§ TRY IT: Output only the lines of the entries that follow, starting at the one with "# Preparing for Test 2" and running down to the one with "Linked Lists |", both included and unchanged.

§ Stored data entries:
= = = = =

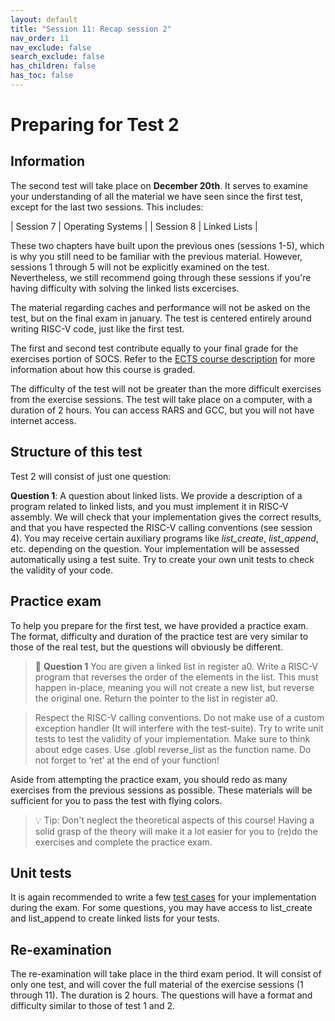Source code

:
 ```yaml
---
layout: default
title: "Session 11: Recap session 2"
nav_order: 11
nav_exclude: false
search_exclude: false
has_children: false
has_toc: false
---
```

# Preparing for Test 2
## Information
The second test will take place on **December 20th**. It serves to examine your understanding of all the material we have seen since the first test, except for the last two sessions. This includes:

| Session 7  | Operating Systems |
| Session 8 | Linked Lists |

These two chapters have built upon the previous ones (sessions 1-5), which is why you still need to be familiar with the previous material. However, sessions 1 through 5 will not be explicitly examined on the test. Nevertheless, we still recommend going through these sessions if you're having difficulty with solving the linked lists excercises.

The material regarding caches and performance will not be asked on the test, but on the final exam in january. The test is centered entirely around writing RISC-V code, just like the first test.

The first and second test contribute equally to your final grade for the exercises portion of SOCS. Refer to the [ECTS course description](https://onderwijsaanbod.kuleuven.be/syllabi/n/G0Q33CN.htm#activetab=doelstellingen_idp994368) for more information about how this course is graded.

The difficulty of the test will not be greater than the more difficult exercises from the exercise sessions. The test will take place on a computer, with a duration of 2 hours. You can access RARS and GCC, but you will not have internet access.

## Structure of this test
Test 2 will consist of just one question:

**Question 1**: A question about linked lists. We provide a description of a program related to linked lists, and you must implement it in RISC-V assembly. We will check that your implementation gives the correct results, and that you have respected the RISC-V calling conventions (see session 4). You may receive certain auxiliary programs like *list_create*, *list_append*, etc. depending on the question. Your implementation will be assessed automatically using a test suite. Try to create your own unit tests to check the validity of your code.
## Practice exam
To help you prepare for the first test, we have provided a practice exam. The format, difficulty and duration of the practice test are very similar to those of the real test, but the questions will obviously be different. 

> :pencil: **Question 1**
> You are given a linked list in register a0. Write a RISC-V program that reverses the order of the elements in the list.
> This must happen in-place, meaning you will not create a new list, but reverse the original one. 
> Return the pointer to the list in register a0.

> Respect the RISC-V calling conventions. Do not make use of a custom exception handler (It will interfere with the test-suite). 
> Try to write unit tests to test the validity of your implementation. Make sure to think about edge cases. 
> Use .globl reverse_list as the function name. Do not forget to ‘ret’ at the end of your function!

Aside from attempting the practice exam, you should redo as many exercises from the previous sessions as possible. These materials will be sufficient for you to pass the test with flying colors.

> :bulb: Tip: Don't neglect the theoretical aspects of this course! 
> Having a solid grasp of the theory will make it a lot easier for you to
> (re)do the exercises and complete the practice exam.

## Unit tests
It is again recommended to write a few [test cases](https://socs-kul.github.io/exercises/6-recap-1/#writing-unit-tests) for your implementation during the exam. For some questions, you may have access to list_create and list_append to create linked lists for your tests.

## Re-examination
The re-examination will take place in the third exam period. It will consist of only one test, and will cover the full material of the exercise sessions (1 through 11). The duration is 2 hours. The questions will have a format and difficulty similar to those of test 1 and 2.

= = = = =

§ TASK ANSWER:
# Preparing for Test 2
## Information
The second test will take place on **December 20th**. It serves to examine your understanding of all the material we have seen since the first test, except for the last two sessions. This includes:

| Session 7  | Operating Systems |
| Session 8 | Linked Lists |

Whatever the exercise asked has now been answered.